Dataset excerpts
________

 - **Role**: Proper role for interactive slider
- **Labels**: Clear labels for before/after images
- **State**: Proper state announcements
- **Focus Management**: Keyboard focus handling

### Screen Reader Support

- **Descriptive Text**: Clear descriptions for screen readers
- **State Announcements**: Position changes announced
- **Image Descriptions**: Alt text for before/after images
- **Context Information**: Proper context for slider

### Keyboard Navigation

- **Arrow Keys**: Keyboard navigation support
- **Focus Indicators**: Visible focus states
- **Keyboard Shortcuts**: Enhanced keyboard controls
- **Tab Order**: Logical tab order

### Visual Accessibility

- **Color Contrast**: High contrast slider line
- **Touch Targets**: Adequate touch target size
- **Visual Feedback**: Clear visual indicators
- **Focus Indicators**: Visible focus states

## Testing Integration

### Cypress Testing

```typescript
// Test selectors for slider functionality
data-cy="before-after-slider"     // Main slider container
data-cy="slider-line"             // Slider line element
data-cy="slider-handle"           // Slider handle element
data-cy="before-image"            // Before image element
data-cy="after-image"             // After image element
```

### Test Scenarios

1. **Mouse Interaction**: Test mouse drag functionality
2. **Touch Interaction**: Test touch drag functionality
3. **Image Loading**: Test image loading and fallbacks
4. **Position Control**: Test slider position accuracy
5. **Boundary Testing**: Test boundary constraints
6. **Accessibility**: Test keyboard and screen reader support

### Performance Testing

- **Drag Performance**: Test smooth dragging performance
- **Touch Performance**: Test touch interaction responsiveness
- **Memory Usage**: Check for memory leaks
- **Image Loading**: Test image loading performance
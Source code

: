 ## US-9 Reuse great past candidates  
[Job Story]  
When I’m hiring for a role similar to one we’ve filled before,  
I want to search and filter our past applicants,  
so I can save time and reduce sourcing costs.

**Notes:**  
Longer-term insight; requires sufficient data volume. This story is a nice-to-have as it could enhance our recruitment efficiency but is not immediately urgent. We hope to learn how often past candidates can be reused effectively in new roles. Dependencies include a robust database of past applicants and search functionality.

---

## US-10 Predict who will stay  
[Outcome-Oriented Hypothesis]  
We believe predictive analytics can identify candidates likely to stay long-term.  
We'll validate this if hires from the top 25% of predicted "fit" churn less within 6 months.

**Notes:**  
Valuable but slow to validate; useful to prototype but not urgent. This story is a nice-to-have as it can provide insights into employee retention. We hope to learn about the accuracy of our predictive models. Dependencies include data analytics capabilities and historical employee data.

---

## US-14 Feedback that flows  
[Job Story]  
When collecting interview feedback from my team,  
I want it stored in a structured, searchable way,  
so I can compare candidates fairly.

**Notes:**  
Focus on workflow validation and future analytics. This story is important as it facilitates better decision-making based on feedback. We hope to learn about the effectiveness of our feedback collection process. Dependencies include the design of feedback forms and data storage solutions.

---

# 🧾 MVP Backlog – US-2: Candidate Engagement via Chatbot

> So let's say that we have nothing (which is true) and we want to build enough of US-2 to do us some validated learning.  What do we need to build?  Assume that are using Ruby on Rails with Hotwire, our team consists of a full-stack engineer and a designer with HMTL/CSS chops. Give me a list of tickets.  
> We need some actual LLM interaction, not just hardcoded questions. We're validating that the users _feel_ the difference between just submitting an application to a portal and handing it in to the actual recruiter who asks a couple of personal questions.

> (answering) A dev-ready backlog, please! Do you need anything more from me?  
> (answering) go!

________

● ABOUT THIS EXERCISE:
In the records above, how many lines contain the string "Testing"? Only that number should be written.

● RESPONSE BELOW:
4